Email is historically considered insecure for two reasons:
- The SMTP network protocol is unencrypted unless STARTTLS is negotiated, which is effectively optional
- The mail messages sit unencrypted on the disk of the source, destination, and any intermediate mail servers
Google mail servers all speak STARTTLS if possible, so for gmail-to-gmail the transmission step shouldn't be a concern. However, the sending server stores an unencrypted copy of the email in your Sent folder. The receiving server stores an unencrypted copy in the recipient's Inbox. This leaves them open to various threats:
- Rogue Google employees reading that email
- Google choosing to read that email despite their assurances to the contrary
- Governments forcing Google to hand over that email
- Hackers breaking into Google and accessing that email
If you can trust everything to go right, then gmail-to-gmail is perfectly secure. But you can't always expect everything to go right.
For these reasons, the security and privacy community long ago reached the stance that only end-to-end email encryption is secure. That means the email remains encrypted on server disks and is decrypted when you're reading it, and never stored decrypted.
There have been an enormous number of comments, so let me expand/clarify a few things.
End-to-end encryption - in the context of email, when I say end-to-end encryption I mean something like PGP, where the message is encrypted until it reaches the recipient's email client, and only decrypted to be read. Yes, this means it can't be searched on the server, and often also means it doesn't remain "backed up" on the server either. This is a case where security and functionality are at odds; pick one.
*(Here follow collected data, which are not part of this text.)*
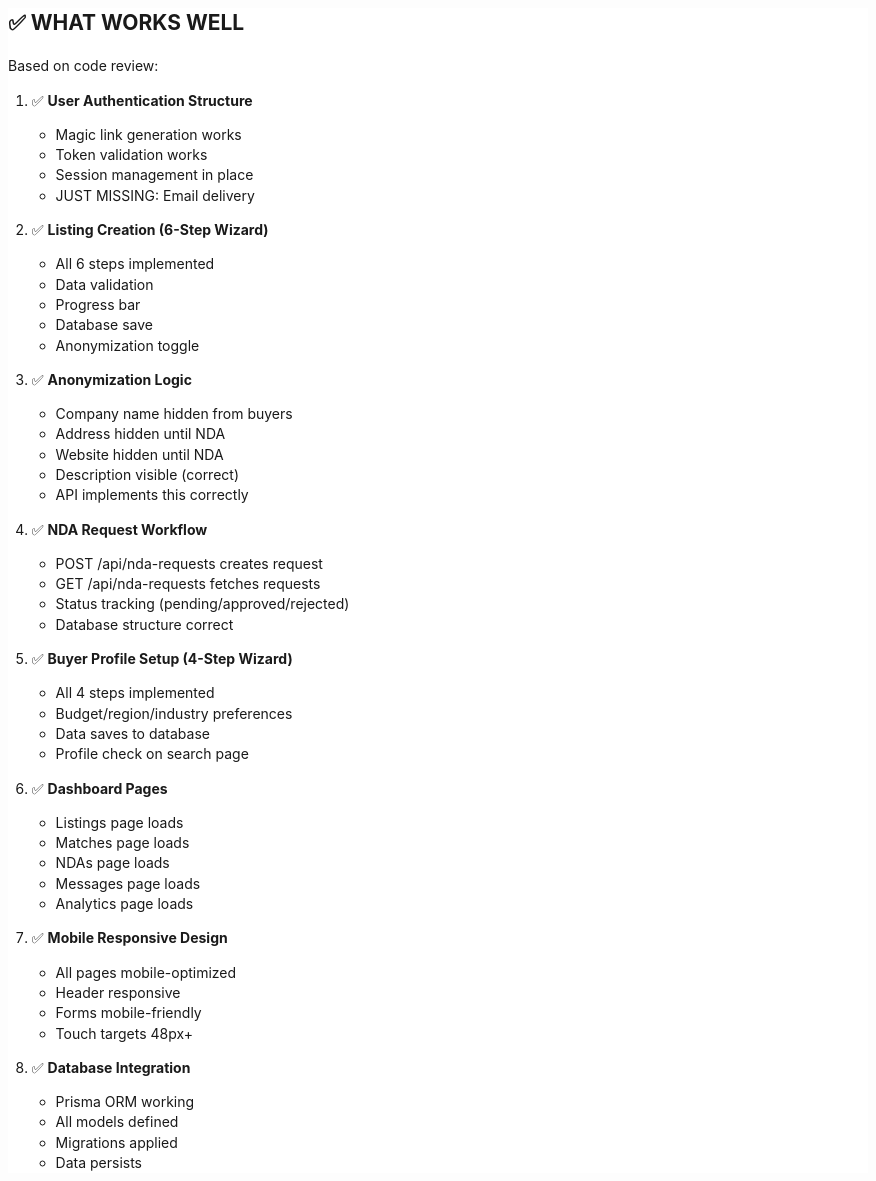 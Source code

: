
## ✅ WHAT WORKS WELL

Based on code review:

1. ✅ **User Authentication Structure** 
   - Magic link generation works
   - Token validation works
   - Session management in place
   - JUST MISSING: Email delivery

2. ✅ **Listing Creation (6-Step Wizard)**
   - All 6 steps implemented
   - Data validation
   - Progress bar
   - Database save
   - Anonymization toggle

3. ✅ **Anonymization Logic**
   - Company name hidden from buyers
   - Address hidden until NDA
   - Website hidden until NDA
   - Description visible (correct)
   - API implements this correctly

4. ✅ **NDA Request Workflow**
   - POST /api/nda-requests creates request
   - GET /api/nda-requests fetches requests
   - Status tracking (pending/approved/rejected)
   - Database structure correct

5. ✅ **Buyer Profile Setup (4-Step Wizard)**
   - All 4 steps implemented
   - Budget/region/industry preferences
   - Data saves to database
   - Profile check on search page

6. ✅ **Dashboard Pages**
   - Listings page loads
   - Matches page loads
   - NDAs page loads
   - Messages page loads
   - Analytics page loads

7. ✅ **Mobile Responsive Design**
   - All pages mobile-optimized
   - Header responsive
   - Forms mobile-friendly
   - Touch targets 48px+

8. ✅ **Database Integration**
   - Prisma ORM working
   - All models defined
   - Migrations applied
   - Data persists
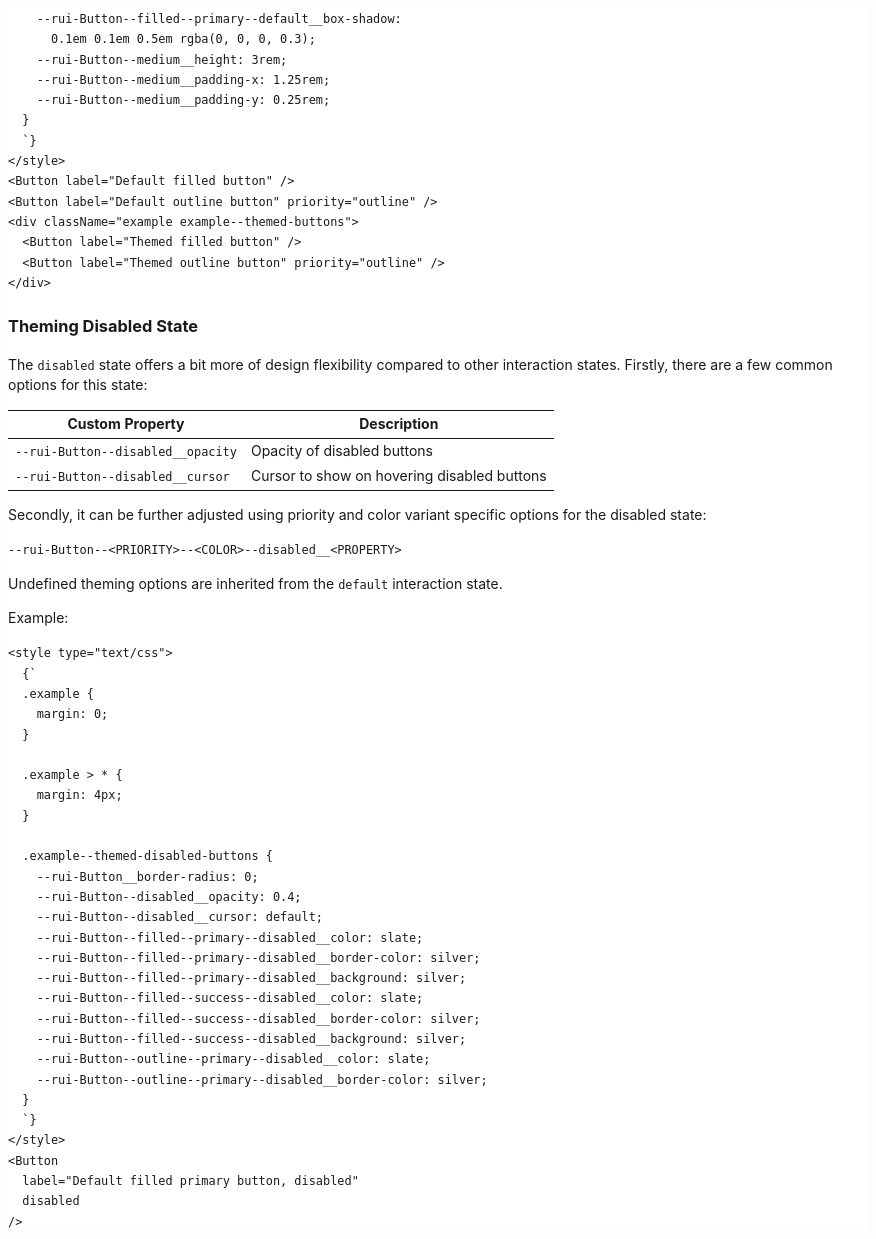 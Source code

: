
 ```docoff-react-preview
    --rui-Button--filled--primary--default__box-shadow:
      0.1em 0.1em 0.5em rgba(0, 0, 0, 0.3);
    --rui-Button--medium__height: 3rem;
    --rui-Button--medium__padding-x: 1.25rem;
    --rui-Button--medium__padding-y: 0.25rem;
  }
  `}
</style>
<Button label="Default filled button" />
<Button label="Default outline button" priority="outline" />
<div className="example example--themed-buttons">
  <Button label="Themed filled button" />
  <Button label="Themed outline button" priority="outline" />
</div>
```

### Theming Disabled State

The `disabled` state offers a bit more of design flexibility compared to other
interaction states. Firstly, there are a few common options for this state:

| Custom Property                   | Description                                 |
|-----------------------------------|---------------------------------------------|
| `--rui-Button--disabled__opacity` | Opacity of disabled buttons                 |
| `--rui-Button--disabled__cursor`  | Cursor to show on hovering disabled buttons |

Secondly, it can be further adjusted using priority and color variant specific
options for the disabled state:

`--rui-Button--<PRIORITY>--<COLOR>--disabled__<PROPERTY>`

Undefined theming options are inherited from the `default` interaction state.

Example:

```docoff-react-preview
<style type="text/css">
  {`
  .example {
    margin: 0;
  }

  .example > * {
    margin: 4px;
  }

  .example--themed-disabled-buttons {
    --rui-Button__border-radius: 0;
    --rui-Button--disabled__opacity: 0.4;
    --rui-Button--disabled__cursor: default;
    --rui-Button--filled--primary--disabled__color: slate;
    --rui-Button--filled--primary--disabled__border-color: silver;
    --rui-Button--filled--primary--disabled__background: silver;
    --rui-Button--filled--success--disabled__color: slate;
    --rui-Button--filled--success--disabled__border-color: silver;
    --rui-Button--filled--success--disabled__background: silver;
    --rui-Button--outline--primary--disabled__color: slate;
    --rui-Button--outline--primary--disabled__border-color: silver;
  }
  `}
</style>
<Button
  label="Default filled primary button, disabled"
  disabled
/>
```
Security and privacy community - unlike many Information Security topics, email security is one that extends out to other communities. The question of what stateful inspection in a firewall means is not something often extended out to interest others, for example. But email security is of direct, significant interest to
Forget about credit card data, there are people trying to communicate with email whose lives, and the lives of their families, depend upon the security of the email. So as there are phrases in the comments below like "depends upon what your standards are for 'secure'", "sufficiently motivated adversary", "there is an illusion of security at the email-level" - am I being too strong to say the server can't be trusted? Not for people whose lives are at stake. That's why the phrase "email is insecure" has been the mantra of the privacy movement for 20 years.
Trusting the server - In the US, "your cap for liability for unauthorized charges on a credit card is $50" so you may well be happy trusting the server with your credit card. If you're cheating, on the other hand, you might lose a lot more as the result of leaving unencrypted email on the server. And will your service provider shut their doors to protect your privacy? Probably not.
STARTTLS - STARTTLS is SSL for email; it uses the same SSL/TLS cryptographic protocol to encrypt email in transit. However, it is decidedly less secure than HTTPS for several reasons:
- STARTTLS is almost always "opportunistic", meaning that if the client asks and the server supports it, they'll encrypt; if either of those things are not true, the email will quietly go through unencrypted.
- Self-signed, expired, and otherwise bogus certificates are generally accepted by email senders, so STARTTLS provides confidentiality but almost none of the authentication. It's relatively trivial to Man-In-The-Middle email if you can get in between servers on the network.